Y entonces, justo cuando sus labios estaban a punto de reclamar los míos de nuevo, el sonido de la puerta abriéndose de golpe nos hizo congelar. Fue como si una aguja hubiera pinchado la burbuja perfecta y febril en la que nos encontrábamos. Giramos la cabeza al unísono, nuestros cuerpos aún entrelazados en una postura inequívocamente comprometedora. En el umbral estaba su secretaria, una mujer de mediana edad llamada Martha, con la boca abierta en una “O” perfecta y una pila de carpetas en sus manos. Sus ojos, anchos como platos, se movieron de mi rostro sonrojado al rostro impasible de Alistair, y luego bajaron a sus manos, que todavía estaban firmemente plantadas en mis caderas, y a mis piernas, que lo rodeaban a ambos lados. El silencio que se instaló en la habitación fue denso, pesado y absolutamente ensordecedor, estirándose durante una eternidad de tres segundos.

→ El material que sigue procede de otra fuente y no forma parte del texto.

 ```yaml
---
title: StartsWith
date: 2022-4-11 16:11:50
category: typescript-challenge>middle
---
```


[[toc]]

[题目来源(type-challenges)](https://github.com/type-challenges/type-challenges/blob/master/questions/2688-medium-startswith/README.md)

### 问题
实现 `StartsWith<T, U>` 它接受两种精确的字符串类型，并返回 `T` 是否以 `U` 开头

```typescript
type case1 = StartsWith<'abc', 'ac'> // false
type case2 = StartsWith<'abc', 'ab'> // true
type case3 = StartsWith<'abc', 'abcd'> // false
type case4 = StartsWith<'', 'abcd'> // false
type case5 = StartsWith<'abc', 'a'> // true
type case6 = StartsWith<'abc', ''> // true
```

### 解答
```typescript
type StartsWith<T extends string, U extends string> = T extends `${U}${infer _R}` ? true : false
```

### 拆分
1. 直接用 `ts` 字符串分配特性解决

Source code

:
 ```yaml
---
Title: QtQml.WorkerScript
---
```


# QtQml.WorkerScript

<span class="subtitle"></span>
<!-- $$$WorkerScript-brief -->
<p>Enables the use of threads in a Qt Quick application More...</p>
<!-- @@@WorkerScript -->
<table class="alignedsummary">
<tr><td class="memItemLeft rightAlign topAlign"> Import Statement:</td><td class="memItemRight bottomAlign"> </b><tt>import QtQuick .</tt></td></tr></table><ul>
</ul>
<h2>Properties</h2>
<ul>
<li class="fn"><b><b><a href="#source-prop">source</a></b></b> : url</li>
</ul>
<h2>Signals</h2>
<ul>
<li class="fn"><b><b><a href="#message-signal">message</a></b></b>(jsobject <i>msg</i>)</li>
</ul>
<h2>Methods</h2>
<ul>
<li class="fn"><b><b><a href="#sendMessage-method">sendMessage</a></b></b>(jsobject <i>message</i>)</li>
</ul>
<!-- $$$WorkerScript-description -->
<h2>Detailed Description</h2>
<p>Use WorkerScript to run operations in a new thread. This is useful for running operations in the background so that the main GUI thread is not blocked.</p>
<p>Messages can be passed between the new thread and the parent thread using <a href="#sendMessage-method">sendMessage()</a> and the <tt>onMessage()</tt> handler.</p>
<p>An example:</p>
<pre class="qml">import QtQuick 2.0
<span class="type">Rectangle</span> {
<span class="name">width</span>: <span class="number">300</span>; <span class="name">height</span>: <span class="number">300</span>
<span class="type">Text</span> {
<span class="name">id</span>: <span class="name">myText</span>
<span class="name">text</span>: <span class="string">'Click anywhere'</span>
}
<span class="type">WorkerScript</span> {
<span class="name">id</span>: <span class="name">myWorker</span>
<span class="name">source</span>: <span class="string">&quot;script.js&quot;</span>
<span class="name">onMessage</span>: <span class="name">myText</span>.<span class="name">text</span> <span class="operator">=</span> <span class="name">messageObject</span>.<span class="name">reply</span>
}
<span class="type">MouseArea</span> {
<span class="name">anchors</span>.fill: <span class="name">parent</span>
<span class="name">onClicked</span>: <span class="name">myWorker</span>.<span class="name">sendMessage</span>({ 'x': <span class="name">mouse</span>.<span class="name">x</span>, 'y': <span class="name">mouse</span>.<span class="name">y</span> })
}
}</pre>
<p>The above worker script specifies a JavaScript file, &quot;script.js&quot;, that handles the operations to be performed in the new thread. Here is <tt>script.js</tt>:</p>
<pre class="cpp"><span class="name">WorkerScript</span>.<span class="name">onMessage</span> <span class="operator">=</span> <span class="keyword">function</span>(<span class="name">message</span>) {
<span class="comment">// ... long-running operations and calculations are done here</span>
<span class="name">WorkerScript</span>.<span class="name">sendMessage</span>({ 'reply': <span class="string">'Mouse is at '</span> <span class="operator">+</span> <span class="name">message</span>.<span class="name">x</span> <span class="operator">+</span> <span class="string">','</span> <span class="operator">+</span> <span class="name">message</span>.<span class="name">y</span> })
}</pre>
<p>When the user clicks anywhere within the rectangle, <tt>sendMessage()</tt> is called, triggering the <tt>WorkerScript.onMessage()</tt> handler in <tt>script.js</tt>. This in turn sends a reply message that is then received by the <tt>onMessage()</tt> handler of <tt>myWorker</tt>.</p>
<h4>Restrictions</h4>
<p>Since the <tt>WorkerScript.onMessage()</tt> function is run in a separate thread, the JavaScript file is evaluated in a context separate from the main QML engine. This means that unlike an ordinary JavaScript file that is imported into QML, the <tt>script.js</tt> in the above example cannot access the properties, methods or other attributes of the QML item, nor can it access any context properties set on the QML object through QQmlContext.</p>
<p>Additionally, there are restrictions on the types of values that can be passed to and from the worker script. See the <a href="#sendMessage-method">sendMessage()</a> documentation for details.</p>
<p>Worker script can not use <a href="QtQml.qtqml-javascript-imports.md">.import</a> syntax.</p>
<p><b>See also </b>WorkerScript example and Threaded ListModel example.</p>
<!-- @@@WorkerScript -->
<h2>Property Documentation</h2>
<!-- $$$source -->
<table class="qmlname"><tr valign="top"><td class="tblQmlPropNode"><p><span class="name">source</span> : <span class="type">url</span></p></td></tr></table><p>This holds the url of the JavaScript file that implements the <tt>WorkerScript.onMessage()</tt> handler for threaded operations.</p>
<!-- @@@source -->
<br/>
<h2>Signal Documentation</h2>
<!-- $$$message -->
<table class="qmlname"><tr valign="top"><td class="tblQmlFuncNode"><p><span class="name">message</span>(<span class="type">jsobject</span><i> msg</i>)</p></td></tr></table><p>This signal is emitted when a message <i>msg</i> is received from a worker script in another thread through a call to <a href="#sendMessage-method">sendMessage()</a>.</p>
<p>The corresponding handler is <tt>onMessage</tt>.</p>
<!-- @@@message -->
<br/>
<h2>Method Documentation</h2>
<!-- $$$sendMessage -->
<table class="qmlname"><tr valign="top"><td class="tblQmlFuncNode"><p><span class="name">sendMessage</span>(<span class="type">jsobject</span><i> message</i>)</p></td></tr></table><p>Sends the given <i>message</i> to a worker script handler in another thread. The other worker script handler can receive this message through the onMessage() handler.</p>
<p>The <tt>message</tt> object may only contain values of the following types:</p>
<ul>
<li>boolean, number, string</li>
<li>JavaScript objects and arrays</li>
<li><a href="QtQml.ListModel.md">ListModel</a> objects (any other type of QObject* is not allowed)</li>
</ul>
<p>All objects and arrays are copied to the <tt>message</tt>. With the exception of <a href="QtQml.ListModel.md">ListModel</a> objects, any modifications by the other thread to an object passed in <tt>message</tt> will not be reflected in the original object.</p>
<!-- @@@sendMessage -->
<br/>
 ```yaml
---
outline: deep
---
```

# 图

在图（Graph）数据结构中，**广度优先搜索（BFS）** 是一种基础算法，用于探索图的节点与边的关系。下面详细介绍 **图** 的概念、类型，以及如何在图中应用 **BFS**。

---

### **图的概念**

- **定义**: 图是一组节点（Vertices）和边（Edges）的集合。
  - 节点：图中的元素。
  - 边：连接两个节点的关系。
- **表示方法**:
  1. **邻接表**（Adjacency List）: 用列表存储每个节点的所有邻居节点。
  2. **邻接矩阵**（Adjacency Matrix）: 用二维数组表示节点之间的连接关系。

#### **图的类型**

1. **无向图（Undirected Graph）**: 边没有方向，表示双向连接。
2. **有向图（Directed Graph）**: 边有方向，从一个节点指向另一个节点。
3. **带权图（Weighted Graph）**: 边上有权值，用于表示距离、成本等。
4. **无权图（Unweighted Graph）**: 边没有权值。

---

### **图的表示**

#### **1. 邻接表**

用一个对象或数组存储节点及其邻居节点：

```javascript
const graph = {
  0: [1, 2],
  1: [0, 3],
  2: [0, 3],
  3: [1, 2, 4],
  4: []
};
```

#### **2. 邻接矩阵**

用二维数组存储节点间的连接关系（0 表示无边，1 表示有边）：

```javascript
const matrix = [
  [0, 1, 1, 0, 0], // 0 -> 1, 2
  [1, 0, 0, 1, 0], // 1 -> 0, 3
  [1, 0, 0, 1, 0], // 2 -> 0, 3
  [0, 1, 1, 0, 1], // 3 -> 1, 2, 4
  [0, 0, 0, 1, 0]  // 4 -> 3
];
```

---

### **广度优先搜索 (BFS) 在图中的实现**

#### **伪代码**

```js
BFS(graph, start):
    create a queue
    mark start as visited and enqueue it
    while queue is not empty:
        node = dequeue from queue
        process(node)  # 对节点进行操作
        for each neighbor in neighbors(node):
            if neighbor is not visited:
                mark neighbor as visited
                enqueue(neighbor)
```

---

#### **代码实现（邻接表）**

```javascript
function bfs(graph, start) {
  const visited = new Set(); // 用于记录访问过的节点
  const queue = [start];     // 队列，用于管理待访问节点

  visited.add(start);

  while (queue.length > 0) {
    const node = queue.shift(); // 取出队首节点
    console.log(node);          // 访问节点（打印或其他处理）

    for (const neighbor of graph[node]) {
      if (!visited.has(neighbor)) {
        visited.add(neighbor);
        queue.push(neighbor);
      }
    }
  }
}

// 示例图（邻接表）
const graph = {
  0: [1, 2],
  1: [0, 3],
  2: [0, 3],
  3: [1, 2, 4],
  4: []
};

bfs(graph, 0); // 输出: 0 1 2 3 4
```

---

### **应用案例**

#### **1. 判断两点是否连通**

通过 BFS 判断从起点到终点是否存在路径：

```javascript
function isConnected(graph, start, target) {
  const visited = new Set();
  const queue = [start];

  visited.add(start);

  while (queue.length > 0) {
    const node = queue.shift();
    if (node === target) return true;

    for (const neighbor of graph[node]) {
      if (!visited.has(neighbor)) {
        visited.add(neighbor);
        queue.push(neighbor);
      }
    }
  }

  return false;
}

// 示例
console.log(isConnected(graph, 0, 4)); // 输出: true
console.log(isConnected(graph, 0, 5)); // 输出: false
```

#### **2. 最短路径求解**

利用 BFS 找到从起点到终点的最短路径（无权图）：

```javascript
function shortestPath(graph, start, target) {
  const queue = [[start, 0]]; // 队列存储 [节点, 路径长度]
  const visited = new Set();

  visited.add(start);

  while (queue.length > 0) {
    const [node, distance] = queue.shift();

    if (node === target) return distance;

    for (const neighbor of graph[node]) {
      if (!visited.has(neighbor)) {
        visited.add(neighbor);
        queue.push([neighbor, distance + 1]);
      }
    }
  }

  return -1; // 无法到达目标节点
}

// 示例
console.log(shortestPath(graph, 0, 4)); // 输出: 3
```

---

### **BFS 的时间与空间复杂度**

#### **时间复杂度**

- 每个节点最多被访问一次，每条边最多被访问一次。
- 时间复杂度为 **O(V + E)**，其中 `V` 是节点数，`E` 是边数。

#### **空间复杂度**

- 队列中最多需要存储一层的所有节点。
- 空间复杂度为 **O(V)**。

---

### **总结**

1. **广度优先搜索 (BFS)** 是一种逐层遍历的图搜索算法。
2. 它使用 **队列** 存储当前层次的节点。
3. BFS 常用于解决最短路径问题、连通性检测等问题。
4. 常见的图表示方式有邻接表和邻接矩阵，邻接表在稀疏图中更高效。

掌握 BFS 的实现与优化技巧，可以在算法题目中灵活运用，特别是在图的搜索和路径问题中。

El color desapareció del rostro de Martha, siendo reemplazado por una palidez cerosa. Las carpetas que sostenía temblaron en sus manos antes de resbalar y caer al suelo, esparciendo cientos de hojas de papel por todas partes en una lluvia blanca y silenciosa. Sus manos volaron a su boca, como si intentara contener el sonido que estaba a punto de escapar. Pero fue inútil. Un grito agudo y escandalizado atravesó el aire, un chillido que probablemente se escuchó en todo el pasillo de la administración.
— ¡Dios Santísimo! ¡Director!
Su grito fue el detonante. Se tambaleó hacia atrás, como si hubiera recibido un golpe físico, y sin apartar sus ojos horrorizados de nosotros, comenzó a gritar de nuevo, esta vez hacia el pasillo, llamando la atención de quienquiera que estuviera cerca.
— ¡Seguridad! ¡Auxilio! ¡En la oficina del director!
Y entonces, en medio del pánico de Martha y mi propia humillación paralizante, Alistair hizo algo que nunca habría esperado. Mientras su secretaria seguía gritando y el sonido de pasos apresurados comenzaba a oírse en el pasillo, él me miró, con el rastro de mi lápiz labial manchando la comisura de sus labios. Y se rio. No fue una risa pequeña o nerviosa. Fue una risa profunda, sonora y genuina, una risa que resonó en el pecho contra el que yo estaba presionada. Una risa que no mostraba ni una pizca de arrepentimiento o de miedo, sino de pura y descarada diversión. Se rio como si la escena más escandalosa y potencialmente destructora de su carrera fuera la cosa más entretenida que hubiera presenciado en años, y en ese sonido, entendí la verdadera profundidad de su carácter dominante y seguro de sí mismo. No le importaba ser descubierto; quizás, incluso, lo disfrutaba.